* _Data for analysis_:

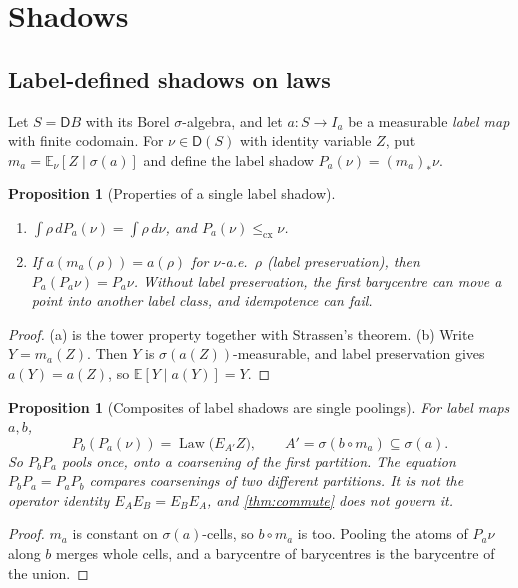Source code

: \documentclass[11pt]{article}
\newtheorem{proposition}[theorem]{Proposition}
\theoremstyle{definition}
\newcommand{\D}{\mathsf D}
\newcommand{\cx}{\le_{\mathrm{cx}}}
\newcommand{\Law}{\operatorname{Law}}
\newcommand{\EE}{\mathbb E}
\begin{document}
\section{Shadows}\label{sec:shadows}

\subsection{Label-defined shadows on laws}
Let $S=\D B$ with its Borel $\sigma$-algebra, and let $a\colon S\to I_a$ be a measurable \emph{label map} with finite codomain. For
$\nu\in\D(S)$ with identity variable $Z$, put $m_a=\EE_\nu[Z\mid\sigma(a)]$ and define the label shadow $P_a(\nu)=(m_a)_*\nu$.

\begin{proposition}[Properties of a single label shadow]\label{prop:label-props}
\begin{enumerate}[label=(\alph*)]
\item $\int\rho\,dP_a(\nu)=\int\rho\,d\nu$, and $P_a(\nu)\cx\nu$.
\item If $a(m_a(\rho))=a(\rho)$ for $\nu$-a.e.\ $\rho$ (\emph{label preservation}), then $P_a(P_a\nu)=P_a\nu$. Without label
  preservation, the first barycentre can move a point into another label class, and idempotence can fail.
\end{enumerate}
\end{proposition}
\begin{proof}
(a) is the tower property together with Strassen's theorem. (b) Write $Y=m_a(Z)$. Then $Y$ is $\sigma(a(Z))$-measurable, and label
preservation gives $a(Y)=a(Z)$, so $\EE[Y\mid a(Y)]=Y$.
\end{proof}

\begin{proposition}[Composites of label shadows are single poolings]\label{prop:naive}
For label maps $a,b$,
\[
P_b(P_a(\nu))=\Law\big(E_{A'}Z\big),\qquad A'=\sigma(b\circ m_a)\subseteq\sigma(a).
\]
So $P_bP_a$ pools once, onto a coarsening of the \emph{first} partition. The equation $P_bP_a=P_aP_b$ compares coarsenings of two
different partitions. It is not the operator identity $E_AE_B=E_BE_A$, and \cref{thm:commute} does not govern it.
\end{proposition}
\begin{proof}
$m_a$ is constant on $\sigma(a)$-cells, so $b\circ m_a$ is too. Pooling the atoms of $P_a\nu$ along $b$ merges whole cells, and a
barycentre of barycentres is the barycentre of the union.
\end{proof}
\end{document}
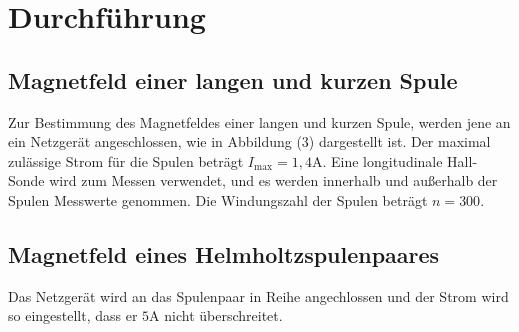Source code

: \section{Durchführung}
\label{sec:Durchführung}

\subsection{Magnetfeld einer langen und kurzen Spule}
Zur Bestimmung des Magnetfeldes einer langen und kurzen Spule, werden jene an ein Netzgerät angeschlossen, wie in Abbildung (3) dargestellt ist.
Der maximal zulässige Strom für die Spulen beträgt $I_\text{max} = 1,4 \si{\ampere}$. 
Eine longitudinale Hall-Sonde wird zum Messen verwendet, und es werden innerhalb und außerhalb der Spulen Messwerte genommen. 
Die Windungszahl der Spulen beträgt $n = 300$.

\subsection{Magnetfeld eines Helmholtzspulenpaares}
Das Netzgerät wird an das Spulenpaar in Reihe angechlossen und der Strom wird so eingestellt, dass er $5 \si{\ampere} $ nicht überschreitet.
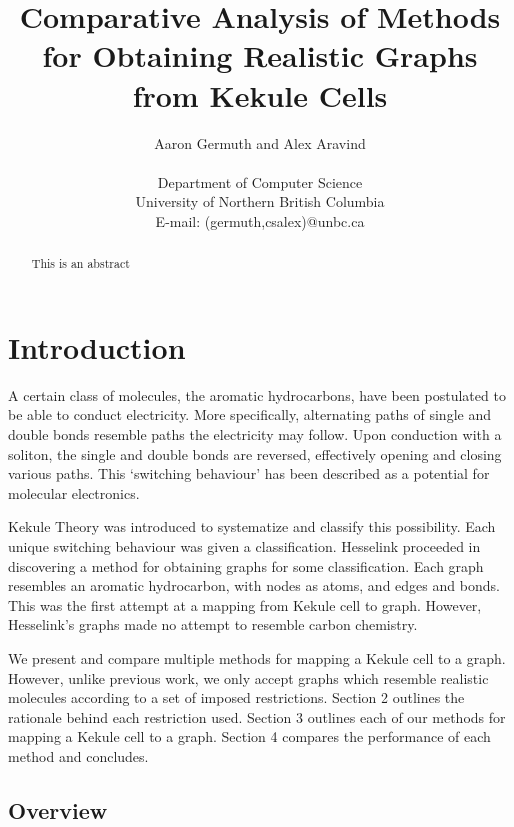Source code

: \documentclass[12pt]{article}
\begin{document}
\title{Comparative Analysis of Methods for Obtaining Realistic Graphs from Kekule Cells}
\author{Aaron Germuth and Alex Aravind \\\\  
Department of Computer Science \\
University of Northern British Columbia \\
E-mail: (germuth,csalex)@unbc.ca}
\maketitle


\begin{abstract}

This is an abstract

\end{abstract}

\section{Introduction}

A certain class of molecules, the aromatic hydrocarbons, have been postulated to be able to conduct electricity. More specifically, alternating paths of single and double bonds resemble paths the electricity may follow. Upon conduction with a soliton, the single and double bonds are reversed, effectively opening and closing various paths. This ‘switching behaviour’ has been described as a potential for molecular electronics. 

Kekule Theory was introduced to systematize and classify this possibility. Each unique switching behaviour was given a classification. Hesselink proceeded in discovering a method for obtaining graphs for some classification. Each graph resembles an aromatic hydrocarbon, with nodes as atoms, and edges and bonds. This was the first attempt at a mapping from Kekule cell to graph. However, Hesselink’s graphs made no attempt to resemble carbon chemistry. 

We present and compare multiple methods for mapping a Kekule cell to a graph. However, unlike previous work, we only accept graphs which resemble realistic molecules according to a set of imposed restrictions. Section 2 outlines the rationale behind each restriction used. Section 3 outlines each of our methods for mapping a Kekule cell to a graph. Section 4 compares the performance of each method and concludes. 

\subsection{Overview}
\end{document}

* _Directions for this task_:
For the string "subsection", count the lines of the preceding listing in which it appears, and report the count alone.

* _Completed exercise_:
4